EXERCISE.
Pull every line containing "customers" from the data.

INPUT.
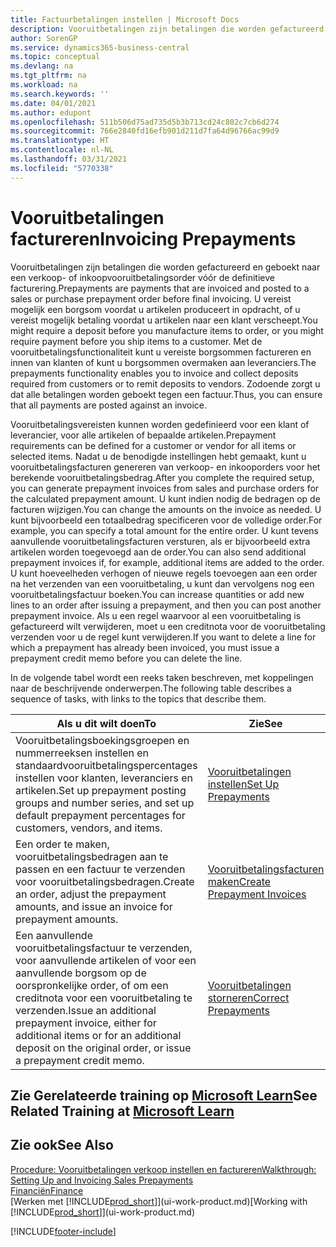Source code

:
 ```yaml
---
title: Factuurbetalingen instellen | Microsoft Docs
description: Vooruitbetalingen zijn betalingen die worden gefactureerd en geboekt naar een verkoop- of inkoopvooruitbetalingsorder vóór de definitieve facturering. U vereist mogelijk een borgsom voordat u artikelen produceert in opdracht, of u vereist mogelijk betaling voordat u artikelen naar een klant verscheept. Met de vooruitbetalingsfunctionaliteit kunt u vereiste borgsommen factureren en innen van klanten of kunt u borgsommen overmaken aan leveranciers. Zodoende zorgt u dat alle betalingen worden geboekt tegen een factuur.
author: SorenGP
ms.service: dynamics365-business-central
ms.topic: conceptual
ms.devlang: na
ms.tgt_pltfrm: na
ms.workload: na
ms.search.keywords: ''
ms.date: 04/01/2021
ms.author: edupont
ms.openlocfilehash: 511b506d75ad735d5b3b713cd24c802c7cb6d274
ms.sourcegitcommit: 766e2840fd16efb901d211d7fa64d96766ac99d9
ms.translationtype: HT
ms.contentlocale: nl-NL
ms.lasthandoff: 03/31/2021
ms.locfileid: "5770338"
---
```

# <a name="invoicing-prepayments"></a><span data-ttu-id="24bde-106">Vooruitbetalingen factureren</span><span class="sxs-lookup"><span data-stu-id="24bde-106">Invoicing Prepayments</span></span>

<span data-ttu-id="24bde-107">Vooruitbetalingen zijn betalingen die worden gefactureerd en geboekt naar een verkoop- of inkoopvooruitbetalingsorder vóór de definitieve facturering.</span><span class="sxs-lookup"><span data-stu-id="24bde-107">Prepayments are payments that are invoiced and posted to a sales or purchase prepayment order before final invoicing.</span></span> <span data-ttu-id="24bde-108">U vereist mogelijk een borgsom voordat u artikelen produceert in opdracht, of u vereist mogelijk betaling voordat u artikelen naar een klant verscheept.</span><span class="sxs-lookup"><span data-stu-id="24bde-108">You might require a deposit before you manufacture items to order, or you might require payment before you ship items to a customer.</span></span> <span data-ttu-id="24bde-109">Met de vooruitbetalingsfunctionaliteit kunt u vereiste borgsommen factureren en innen van klanten of kunt u borgsommen overmaken aan leveranciers.</span><span class="sxs-lookup"><span data-stu-id="24bde-109">The prepayments functionality enables you to invoice and collect deposits required from customers or to remit deposits to vendors.</span></span> <span data-ttu-id="24bde-110">Zodoende zorgt u dat alle betalingen worden geboekt tegen een factuur.</span><span class="sxs-lookup"><span data-stu-id="24bde-110">Thus, you can ensure that all payments are posted against an invoice.</span></span>  

 <span data-ttu-id="24bde-111">Vooruitbetalingsvereisten kunnen worden gedefinieerd voor een klant of leverancier, voor alle artikelen of bepaalde artikelen.</span><span class="sxs-lookup"><span data-stu-id="24bde-111">Prepayment requirements can be defined for a customer or vendor for all items or selected items.</span></span> <span data-ttu-id="24bde-112">Nadat u de benodigde instellingen hebt gemaakt, kunt u vooruitbetalingsfacturen genereren van verkoop- en inkooporders voor het berekende vooruitbetalingsbedrag.</span><span class="sxs-lookup"><span data-stu-id="24bde-112">After you complete the required setup, you can generate prepayment invoices from sales and purchase orders for the calculated prepayment amount.</span></span> <span data-ttu-id="24bde-113">U kunt indien nodig de bedragen op de facturen wijzigen.</span><span class="sxs-lookup"><span data-stu-id="24bde-113">You can change the amounts on the invoice as needed.</span></span> <span data-ttu-id="24bde-114">U kunt bijvoorbeeld een totaalbedrag specificeren voor de volledige order.</span><span class="sxs-lookup"><span data-stu-id="24bde-114">For example, you can specify a total amount for the entire order.</span></span> <span data-ttu-id="24bde-115">U kunt tevens aanvullende vooruitbetalingsfacturen versturen, als er bijvoorbeeld extra artikelen worden toegevoegd aan de order.</span><span class="sxs-lookup"><span data-stu-id="24bde-115">You can also send additional prepayment invoices if, for example, additional items are added to the order.</span></span> <span data-ttu-id="24bde-116">U kunt hoeveelheden verhogen of nieuwe regels toevoegen aan een order na het verzenden van een vooruitbetaling, u kunt dan vervolgens nog een vooruitbetalingsfactuur boeken.</span><span class="sxs-lookup"><span data-stu-id="24bde-116">You can increase quantities or add new lines to an order after issuing a prepayment, and then you can post another prepayment invoice.</span></span> <span data-ttu-id="24bde-117">Als u een regel waarvoor al een vooruitbetaling is gefactureerd wilt verwijderen, moet u een creditnota voor de vooruitbetaling verzenden voor u de regel kunt verwijderen.</span><span class="sxs-lookup"><span data-stu-id="24bde-117">If you want to delete a line for which a prepayment has already been invoiced, you must issue a prepayment credit memo before you can delete the line.</span></span>  

 <span data-ttu-id="24bde-118">In de volgende tabel wordt een reeks taken beschreven, met koppelingen naar de beschrijvende onderwerpen.</span><span class="sxs-lookup"><span data-stu-id="24bde-118">The following table describes a sequence of tasks, with links to the topics that describe them.</span></span>

|<span data-ttu-id="24bde-119">**Als u dit wilt doen**</span><span class="sxs-lookup"><span data-stu-id="24bde-119">**To**</span></span>|<span data-ttu-id="24bde-120">**Zie**</span><span class="sxs-lookup"><span data-stu-id="24bde-120">**See**</span></span>|  
|------------|-------------|  
|<span data-ttu-id="24bde-121">Vooruitbetalingsboekingsgroepen en nummerreeksen instellen en standaardvooruitbetalingspercentages instellen voor klanten, leveranciers en artikelen.</span><span class="sxs-lookup"><span data-stu-id="24bde-121">Set up prepayment posting groups and number series, and set up default prepayment percentages for customers, vendors, and items.</span></span>|[<span data-ttu-id="24bde-122">Vooruitbetalingen instellen</span><span class="sxs-lookup"><span data-stu-id="24bde-122">Set Up Prepayments</span></span>](finance-set-up-prepayments.md)|
|<span data-ttu-id="24bde-123">Een order te maken, vooruitbetalingsbedragen aan te passen en een factuur te verzenden voor vooruitbetalingsbedragen.</span><span class="sxs-lookup"><span data-stu-id="24bde-123">Create an order, adjust the prepayment amounts, and issue an invoice for prepayment amounts.</span></span>|[<span data-ttu-id="24bde-124">Vooruitbetalingsfacturen maken</span><span class="sxs-lookup"><span data-stu-id="24bde-124">Create Prepayment Invoices</span></span>](finance-how-to-create-prepayment-invoices.md)|  
|<span data-ttu-id="24bde-125">Een aanvullende vooruitbetalingsfactuur te verzenden, voor aanvullende artikelen of voor een aanvullende borgsom op de oorspronkelijke order, of om een creditnota voor een vooruitbetaling te verzenden.</span><span class="sxs-lookup"><span data-stu-id="24bde-125">Issue an additional prepayment invoice, either for additional items or for an additional deposit on the original order, or issue a prepayment credit memo.</span></span>|[<span data-ttu-id="24bde-126">Vooruitbetalingen storneren</span><span class="sxs-lookup"><span data-stu-id="24bde-126">Correct Prepayments</span></span>](finance-how-to-correct-prepayments.md)|  

## <a name="see-related-training-at-microsoft-learn"></a><span data-ttu-id="24bde-127">Zie Gerelateerde training op [Microsoft Learn](/learn/modules/prepayment-invoices-dynamics-365-business-central/index)</span><span class="sxs-lookup"><span data-stu-id="24bde-127">See Related Training at [Microsoft Learn](/learn/modules/prepayment-invoices-dynamics-365-business-central/index)</span></span>

## <a name="see-also"></a><span data-ttu-id="24bde-128">Zie ook</span><span class="sxs-lookup"><span data-stu-id="24bde-128">See Also</span></span>

[<span data-ttu-id="24bde-129">Procedure: Vooruitbetalingen verkoop instellen en factureren</span><span class="sxs-lookup"><span data-stu-id="24bde-129">Walkthrough: Setting Up and Invoicing Sales Prepayments</span></span>](walkthrough-setting-up-and-invoicing-sales-prepayments.md)  
[<span data-ttu-id="24bde-130">Financiën</span><span class="sxs-lookup"><span data-stu-id="24bde-130">Finance</span></span>](finance.md)  
<span data-ttu-id="24bde-131">[Werken met [!INCLUDE[prod_short](includes/prod_short.md)]](ui-work-product.md)</span><span class="sxs-lookup"><span data-stu-id="24bde-131">[Working with [!INCLUDE[prod_short](includes/prod_short.md)]](ui-work-product.md)</span></span>  


[!INCLUDE[footer-include](includes/footer-banner.md)]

WRITTEN ANSWER.
<span data-ttu-id="24bde-107">Vooruitbetalingen zijn betalingen die worden gefactureerd en geboekt naar een verkoop- of inkoopvooruitbetalingsorder vóór de definitieve facturering.</span><span class="sxs-lookup"><span data-stu-id="24bde-107">Prepayments are payments that are invoiced and posted to a sales or purchase prepayment order before final invoicing.</span></span> <span data-ttu-id="24bde-108">U vereist mogelijk een borgsom voordat u artikelen produceert in opdracht, of u vereist mogelijk betaling voordat u artikelen naar een klant verscheept.</span><span class="sxs-lookup"><span data-stu-id="24bde-108">You might require a deposit before you manufacture items to order, or you might require payment before you ship items to a customer.</span></span> <span data-ttu-id="24bde-109">Met de vooruitbetalingsfunctionaliteit kunt u vereiste borgsommen factureren en innen van klanten of kunt u borgsommen overmaken aan leveranciers.</span><span class="sxs-lookup"><span data-stu-id="24bde-109">The prepayments functionality enables you to invoice and collect deposits required from customers or to remit deposits to vendors.</span></span> <span data-ttu-id="24bde-110">Zodoende zorgt u dat alle betalingen worden geboekt tegen een factuur.</span><span class="sxs-lookup"><span data-stu-id="24bde-110">Thus, you can ensure that all payments are posted against an invoice.</span></span>  
|<span data-ttu-id="24bde-121">Vooruitbetalingsboekingsgroepen en nummerreeksen instellen en standaardvooruitbetalingspercentages instellen voor klanten, leveranciers en artikelen.</span><span class="sxs-lookup"><span data-stu-id="24bde-121">Set up prepayment posting groups and number series, and set up default prepayment percentages for customers, vendors, and items.</span></span>|[<span data-ttu-id="24bde-122">Vooruitbetalingen instellen</span><span class="sxs-lookup"><span data-stu-id="24bde-122">Set Up Prepayments</span></span>](finance-set-up-prepayments.md)|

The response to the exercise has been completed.